▸ **Your task**:
Nothing but the pictures should go missing; return all the entries below exactly.

▸ **Source information**:
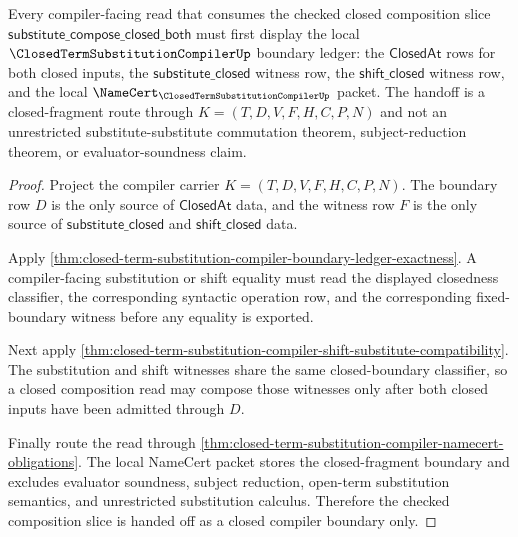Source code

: \begin{theorem}
\label{thm:closed-term-substitution-compiler-closed-composition-handoff}
Every compiler-facing read that consumes the checked closed composition slice $\mathsf{substitute\_compose\_closed\_both}$ must first display the local $\ClosedTermSubstitutionCompilerUp$ boundary ledger: the $\mathsf{ClosedAt}$ rows for both closed inputs, the $\mathsf{substitute\_closed}$ witness row, the $\mathsf{shift\_closed}$ witness row, and the local $\NameCert_{\ClosedTermSubstitutionCompilerUp}$ packet. The handoff is a closed-fragment route through $K=(T,D,V,F,H,C,P,N)$ and not an unrestricted substitute-substitute commutation theorem, subject-reduction theorem, or evaluator-soundness claim.
\end{theorem}
\begin{proof}
Project the compiler carrier $K=(T,D,V,F,H,C,P,N)$. The boundary row $D$ is the only source of $\mathsf{ClosedAt}$ data, and the witness row $F$ is the only source of $\mathsf{substitute\_closed}$ and $\mathsf{shift\_closed}$ data.

Apply \autoref{thm:closed-term-substitution-compiler-boundary-ledger-exactness}. A compiler-facing substitution or shift equality must read the displayed closedness classifier, the corresponding syntactic operation row, and the corresponding fixed-boundary witness before any equality is exported.

Next apply \autoref{thm:closed-term-substitution-compiler-shift-substitute-compatibility}. The substitution and shift witnesses share the same closed-boundary classifier, so a closed composition read may compose those witnesses only after both closed inputs have been admitted through $D$.

Finally route the read through \autoref{thm:closed-term-substitution-compiler-namecert-obligations}. The local NameCert packet stores the closed-fragment boundary and excludes evaluator soundness, subject reduction, open-term substitution semantics, and unrestricted substitution calculus. Therefore the checked composition slice is handed off as a closed compiler boundary only.
\end{proof}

▸ **Task response**:
Source code

: \begin{theorem}
\label{thm:closed-term-substitution-compiler-closed-composition-handoff}
Every compiler-facing read that consumes the checked closed composition slice $\mathsf{substitute\_compose\_closed\_both}$ must first display the local $\ClosedTermSubstitutionCompilerUp$ boundary ledger: the $\mathsf{ClosedAt}$ rows for both closed inputs, the $\mathsf{substitute\_closed}$ witness row, the $\mathsf{shift\_closed}$ witness row, and the local $\NameCert_{\ClosedTermSubstitutionCompilerUp}$ packet. The handoff is a closed-fragment route through $K=(T,D,V,F,H,C,P,N)$ and not an unrestricted substitute-substitute commutation theorem, subject-reduction theorem, or evaluator-soundness claim.
\end{theorem}
\begin{proof}
Project the compiler carrier $K=(T,D,V,F,H,C,P,N)$. The boundary row $D$ is the only source of $\mathsf{ClosedAt}$ data, and the witness row $F$ is the only source of $\mathsf{substitute\_closed}$ and $\mathsf{shift\_closed}$ data.

Apply \autoref{thm:closed-term-substitution-compiler-boundary-ledger-exactness}. A compiler-facing substitution or shift equality must read the displayed closedness classifier, the corresponding syntactic operation row, and the corresponding fixed-boundary witness before any equality is exported.

Next apply \autoref{thm:closed-term-substitution-compiler-shift-substitute-compatibility}. The substitution and shift witnesses share the same closed-boundary classifier, so a closed composition read may compose those witnesses only after both closed inputs have been admitted through $D$.

Finally route the read through \autoref{thm:closed-term-substitution-compiler-namecert-obligations}. The local NameCert packet stores the closed-fragment boundary and excludes evaluator soundness, subject reduction, open-term substitution semantics, and unrestricted substitution calculus. Therefore the checked composition slice is handed off as a closed compiler boundary only.
\end{proof}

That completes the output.